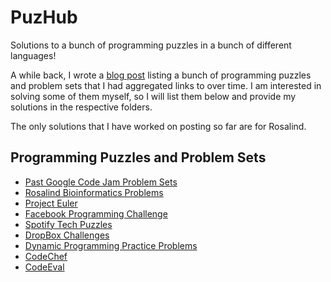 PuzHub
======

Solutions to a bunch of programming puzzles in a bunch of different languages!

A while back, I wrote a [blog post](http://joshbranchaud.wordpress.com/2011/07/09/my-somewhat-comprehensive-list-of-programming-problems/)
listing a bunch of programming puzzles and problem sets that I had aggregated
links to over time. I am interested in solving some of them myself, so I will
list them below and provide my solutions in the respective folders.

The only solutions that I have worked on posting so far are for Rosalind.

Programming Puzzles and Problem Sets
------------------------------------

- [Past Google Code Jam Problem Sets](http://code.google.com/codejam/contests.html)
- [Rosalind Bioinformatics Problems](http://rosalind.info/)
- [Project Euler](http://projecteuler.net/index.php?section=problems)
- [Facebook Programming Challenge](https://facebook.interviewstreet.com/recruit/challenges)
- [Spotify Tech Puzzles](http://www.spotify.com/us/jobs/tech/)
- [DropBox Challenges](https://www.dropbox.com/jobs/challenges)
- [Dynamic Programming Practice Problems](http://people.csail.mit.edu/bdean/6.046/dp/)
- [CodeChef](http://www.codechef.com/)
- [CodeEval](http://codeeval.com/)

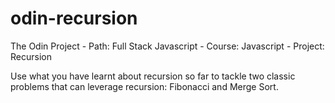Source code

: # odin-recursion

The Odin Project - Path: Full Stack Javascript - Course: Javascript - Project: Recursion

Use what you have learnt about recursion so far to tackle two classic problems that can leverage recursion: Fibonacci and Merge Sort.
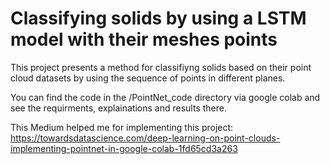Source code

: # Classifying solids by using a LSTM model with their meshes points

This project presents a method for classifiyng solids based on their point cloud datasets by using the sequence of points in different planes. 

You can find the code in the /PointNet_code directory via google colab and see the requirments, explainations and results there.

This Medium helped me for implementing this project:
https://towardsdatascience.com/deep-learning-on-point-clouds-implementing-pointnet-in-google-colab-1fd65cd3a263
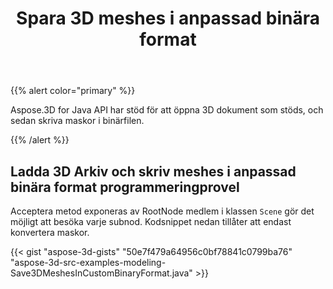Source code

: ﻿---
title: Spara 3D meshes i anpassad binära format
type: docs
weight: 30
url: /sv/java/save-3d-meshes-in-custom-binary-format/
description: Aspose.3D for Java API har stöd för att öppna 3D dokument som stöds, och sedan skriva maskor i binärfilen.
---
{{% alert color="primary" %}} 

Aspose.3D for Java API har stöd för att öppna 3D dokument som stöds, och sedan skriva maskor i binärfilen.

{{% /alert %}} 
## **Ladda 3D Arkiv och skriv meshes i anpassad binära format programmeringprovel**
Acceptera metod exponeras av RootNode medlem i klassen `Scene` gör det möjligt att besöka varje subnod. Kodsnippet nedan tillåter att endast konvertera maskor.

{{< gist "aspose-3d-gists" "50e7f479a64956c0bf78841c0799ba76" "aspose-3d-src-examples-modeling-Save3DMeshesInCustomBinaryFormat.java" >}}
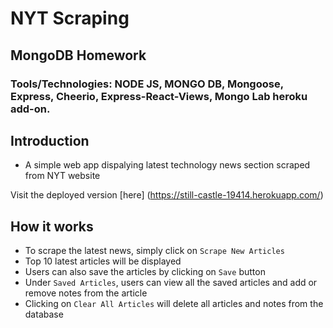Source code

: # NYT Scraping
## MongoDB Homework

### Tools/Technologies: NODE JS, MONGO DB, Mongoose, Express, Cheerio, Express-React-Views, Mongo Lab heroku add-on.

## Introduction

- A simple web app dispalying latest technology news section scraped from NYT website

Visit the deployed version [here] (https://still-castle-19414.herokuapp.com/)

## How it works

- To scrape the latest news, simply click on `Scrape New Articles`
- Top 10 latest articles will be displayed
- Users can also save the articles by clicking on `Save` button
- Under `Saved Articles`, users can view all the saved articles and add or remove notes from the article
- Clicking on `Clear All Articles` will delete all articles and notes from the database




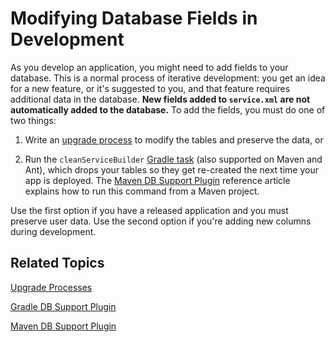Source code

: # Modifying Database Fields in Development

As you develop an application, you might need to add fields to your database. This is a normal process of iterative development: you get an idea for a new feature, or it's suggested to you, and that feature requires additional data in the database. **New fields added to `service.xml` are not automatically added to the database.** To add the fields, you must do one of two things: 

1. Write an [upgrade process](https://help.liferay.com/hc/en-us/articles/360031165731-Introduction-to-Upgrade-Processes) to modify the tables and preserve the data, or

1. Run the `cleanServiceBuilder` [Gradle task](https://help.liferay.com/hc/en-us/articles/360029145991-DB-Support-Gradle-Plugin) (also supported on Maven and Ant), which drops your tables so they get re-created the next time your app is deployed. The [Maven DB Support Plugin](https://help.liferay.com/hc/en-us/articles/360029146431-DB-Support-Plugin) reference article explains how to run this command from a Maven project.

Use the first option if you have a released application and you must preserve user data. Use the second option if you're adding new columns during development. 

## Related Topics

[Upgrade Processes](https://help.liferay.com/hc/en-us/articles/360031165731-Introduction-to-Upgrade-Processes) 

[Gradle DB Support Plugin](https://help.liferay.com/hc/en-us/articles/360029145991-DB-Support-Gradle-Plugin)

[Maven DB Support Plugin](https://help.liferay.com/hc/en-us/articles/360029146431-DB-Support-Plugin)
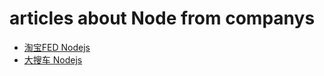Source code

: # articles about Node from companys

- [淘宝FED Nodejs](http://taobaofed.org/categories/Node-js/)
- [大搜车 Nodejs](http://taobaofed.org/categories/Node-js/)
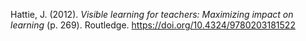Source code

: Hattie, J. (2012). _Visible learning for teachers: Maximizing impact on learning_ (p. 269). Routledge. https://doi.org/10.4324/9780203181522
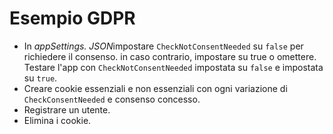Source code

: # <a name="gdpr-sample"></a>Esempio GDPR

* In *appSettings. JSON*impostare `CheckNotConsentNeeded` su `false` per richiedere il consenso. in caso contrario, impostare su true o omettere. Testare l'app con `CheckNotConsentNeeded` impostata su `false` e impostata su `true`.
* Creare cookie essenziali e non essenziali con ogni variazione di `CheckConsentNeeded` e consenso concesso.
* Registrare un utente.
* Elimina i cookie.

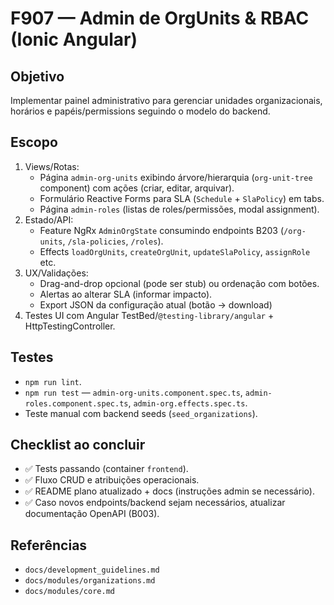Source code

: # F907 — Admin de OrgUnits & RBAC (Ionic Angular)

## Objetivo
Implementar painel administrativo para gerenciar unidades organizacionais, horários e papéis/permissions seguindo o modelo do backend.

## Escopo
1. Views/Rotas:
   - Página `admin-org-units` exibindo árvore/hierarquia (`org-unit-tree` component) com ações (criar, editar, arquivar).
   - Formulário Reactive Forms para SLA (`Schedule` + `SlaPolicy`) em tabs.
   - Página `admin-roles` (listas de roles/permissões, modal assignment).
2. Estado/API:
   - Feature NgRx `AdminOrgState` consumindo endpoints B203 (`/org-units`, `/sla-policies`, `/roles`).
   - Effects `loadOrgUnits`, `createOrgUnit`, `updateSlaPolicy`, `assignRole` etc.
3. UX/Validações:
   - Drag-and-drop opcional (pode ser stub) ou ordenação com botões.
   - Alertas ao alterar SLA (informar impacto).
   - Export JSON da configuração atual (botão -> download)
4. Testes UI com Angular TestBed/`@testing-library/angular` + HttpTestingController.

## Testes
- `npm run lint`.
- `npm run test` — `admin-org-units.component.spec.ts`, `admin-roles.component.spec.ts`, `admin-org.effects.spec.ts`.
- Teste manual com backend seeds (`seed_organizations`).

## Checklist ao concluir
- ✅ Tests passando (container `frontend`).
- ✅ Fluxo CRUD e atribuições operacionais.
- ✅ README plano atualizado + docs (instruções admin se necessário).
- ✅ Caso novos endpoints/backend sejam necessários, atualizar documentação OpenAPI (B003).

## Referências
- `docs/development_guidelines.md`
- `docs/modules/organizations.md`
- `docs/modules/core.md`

*Exercise goal*: Say how many lines of the material contain the word "latest", with no other text.

*Task response*: 3